#### [PROBLEM TO WORK ON]
From the line containing "language) used for synthesis" onward to the last line of the data below, copy each line exactly and add nothing.

#### [DATA FOR PROCESSING]

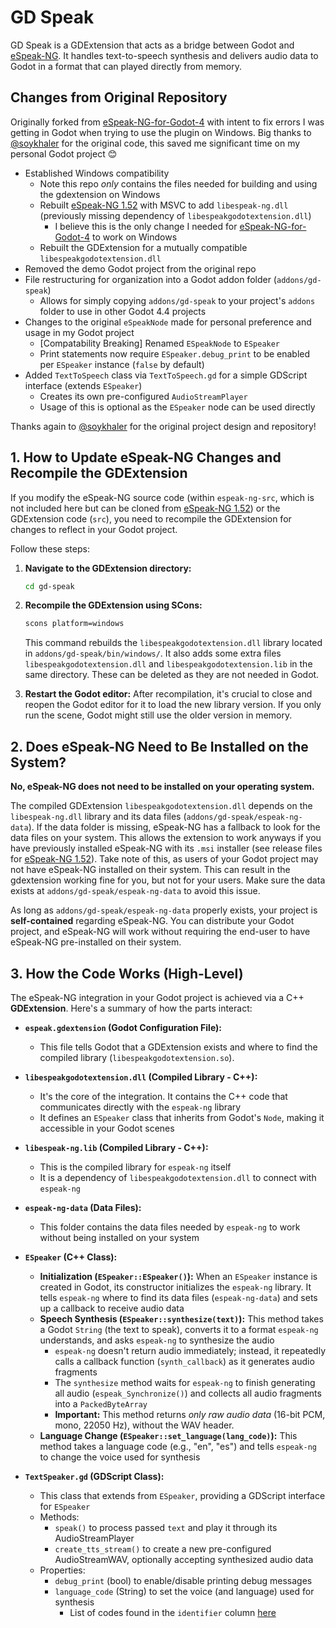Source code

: # GD Speak

GD Speak is a GDExtension that acts as a bridge between Godot and [eSpeak-NG](https://github.com/espeak-ng/espeak-ng). It handles text-to-speech synthesis and delivers audio data to Godot in a format that can played directly from memory.

## Changes from Original Repository

Originally forked from [eSpeak-NG-for-Godot-4](https://github.com/soykhaler/eSpeak-NG-for-Godot-4) with intent to fix errors I was getting in Godot when trying to use the plugin on Windows. Big thanks to [@soykhaler](https://github.com/soykhaler) for the original code, this saved me significant time on my personal Godot project 😊

- Established Windows compatibility
	- Note this repo *only* contains the files needed for building and using the gdextension on Windows
	- Rebuilt [eSpeak-NG 1.52](https://github.com/espeak-ng/espeak-ng/releases/tag/1.52.0) with MSVC to add `libespeak-ng.dll` (previously missing dependency of `libespeakgodotextension.dll`)
        - I believe this is the only change I needed for [eSpeak-NG-for-Godot-4](https://github.com/soykhaler/eSpeak-NG-for-Godot-4) to work on Windows
	- Rebuilt the GDExtension for a mutually compatible `libespeakgodotextension.dll`
- Removed the demo Godot project from the original repo
- File restructuring for organization into a Godot addon folder (`addons/gd-speak`)
    - Allows for simply copying `addons/gd-speak` to your project's `addons` folder to use in other Godot 4.4 projects
- Changes to the original `eSpeakNode` made for personal preference and usage in my Godot project
    - [Compatability Breaking] Renamed `ESpeakNode` to `ESpeaker`
    - Print statements now require `ESpeaker.debug_print` to be enabled per `ESpeaker` instance (`false` by default)
- Added `TextToSpeech` class via `TextToSpeech.gd` for a simple GDScript interface (extends `ESpeaker`)
    - Creates its own pre-configured `AudioStreamPlayer`
    - Usage of this is optional as the `ESpeaker` node can be used directly    

Thanks again to [@soykhaler](https://github.com/soykhaler) for the original project design and repository!

## 1. How to Update eSpeak-NG Changes and Recompile the GDExtension

If you modify the eSpeak-NG source code (within `espeak-ng-src`, which is not included here but can be cloned from [eSpeak-NG 1.52](https://github.com/espeak-ng/espeak-ng/releases/tag/1.52.0)) or the GDExtension code (`src`), you need to recompile the GDExtension for changes to reflect in your Godot project.

Follow these steps:

1.  **Navigate to the GDExtension directory:**
    ```bash
    cd gd-speak
    ```

2.  **Recompile the GDExtension using SCons:**
    ```bash
    scons platform=windows
    ```
    This command rebuilds the `libespeakgodotextension.dll` library located in `addons/gd-speak/bin/windows/`. It also adds some extra files `libespeakgodotextension.dll` and `libespeakgodotextension.lib` in the same directory. These can be deleted as they are not needed in Godot.

3.  **Restart the Godot editor:** After recompilation, it's crucial to close and reopen the Godot editor for it to load the new library version. If you only run the scene, Godot might still use the older version in memory.

## 2. Does eSpeak-NG Need to Be Installed on the System?

**No, eSpeak-NG does not need to be installed on your operating system.**

The compiled GDExtension `libespeakgodotextension.dll` depends on the `libespeak-ng.dll` library and its data files (`addons/gd-speak/espeak-ng-data`). If the data folder is missing, eSpeak-NG has a fallback to look for the data files on your system. This allows the extension to work anyways if you have previously installed eSpeak-NG with its `.msi` installer (see release files for [eSpeak-NG 1.52](https://github.com/espeak-ng/espeak-ng/releases/tag/1.52.0)). Take note of this, as users of your Godot project may not have eSpeak-NG installed on their system. This can result in the gdextension working fine for you, but not for your users. Make sure the data exists at `addons/gd-speak/espeak-ng-data` to avoid this issue.

As long as `addons/gd-speak/espeak-ng-data` properly exists, your project is **self-contained** regarding eSpeak-NG. You can distribute your Godot project, and eSpeak-NG will work without requiring the end-user to have eSpeak-NG pre-installed on their system.

## 3. How the Code Works (High-Level)

The eSpeak-NG integration in your Godot project is achieved via a C++ **GDExtension**. Here's a summary of how the parts interact:

*   **`espeak.gdextension` (Godot Configuration File):**
    *   This file tells Godot that a GDExtension exists and where to find the compiled library (`libespeakgodotextension.so`).

*   **`libespeakgodotextension.dll` (Compiled Library - C++):**
    *   It's the core of the integration. It contains the C++ code that communicates directly with the `espeak-ng` library
    *   It defines an `ESpeaker` class that inherits from Godot's `Node`, making it accessible in your Godot scenes

*   **`libespeak-ng.lib` (Compiled Library - C++):**
    *   This is the compiled library for `espeak-ng` itself
    *   It is a dependency of `libespeakgodotextension.dll` to connect with `espeak-ng`

*   **`espeak-ng-data` (Data Files):**
    *   This folder contains the data files needed by `espeak-ng` to work without being installed on your system

*   **`ESpeaker` (C++ Class):**
    *   **Initialization (`ESpeaker::ESpeaker()`):** When an `ESpeaker` instance is created in Godot, its constructor initializes the `espeak-ng` library. It tells `espeak-ng` where to find its data files (`espeak-ng-data`) and sets up a callback to receive audio data
    *   **Speech Synthesis (`ESpeaker::synthesize(text)`):** This method takes a Godot `String` (the text to speak), converts it to a format `espeak-ng` understands, and asks `espeak-ng` to synthesize the audio
        *   `espeak-ng` doesn't return audio immediately; instead, it repeatedly calls a callback function (`synth_callback`) as it generates audio fragments
        *   The `synthesize` method waits for `espeak-ng` to finish generating all audio (`espeak_Synchronize()`) and collects all audio fragments into a `PackedByteArray`
        *   **Important:** This method returns *only raw audio data* (16-bit PCM, mono, 22050 Hz), without the WAV header.
    *   **Language Change (`ESpeaker::set_language(lang_code)`):** This method takes a language code (e.g., "en", "es") and tells `espeak-ng` to change the voice used for synthesis

*   **`TextSpeaker.gd` (GDScript Class):**
    *   This class that extends from `ESpeaker`, providing a GDScript interface for `ESpeaker`
    *   Methods:
        *   `speak()` to process passed `text` and play it through its AudioStreamPlayer
        *   `create_tts_stream()` to create a new pre-configured AudioStreamWAV, optionally accepting synthesized audio data
    *   Properties:
        *   `debug_print` (bool) to enable/disable printing debug messages
        *   `language_code` (String) to set the voice (and language) used for synthesis
            *   List of codes found in the `identifier` column [here](https://github.com/espeak-ng/espeak-ng/blob/master/docs/languages.md)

#### [ANSWER BOX]
        *   `language_code` (String) to set the voice (and language) used for synthesis
            *   List of codes found in the `identifier` column [here](https://github.com/espeak-ng/espeak-ng/blob/master/docs/languages.md)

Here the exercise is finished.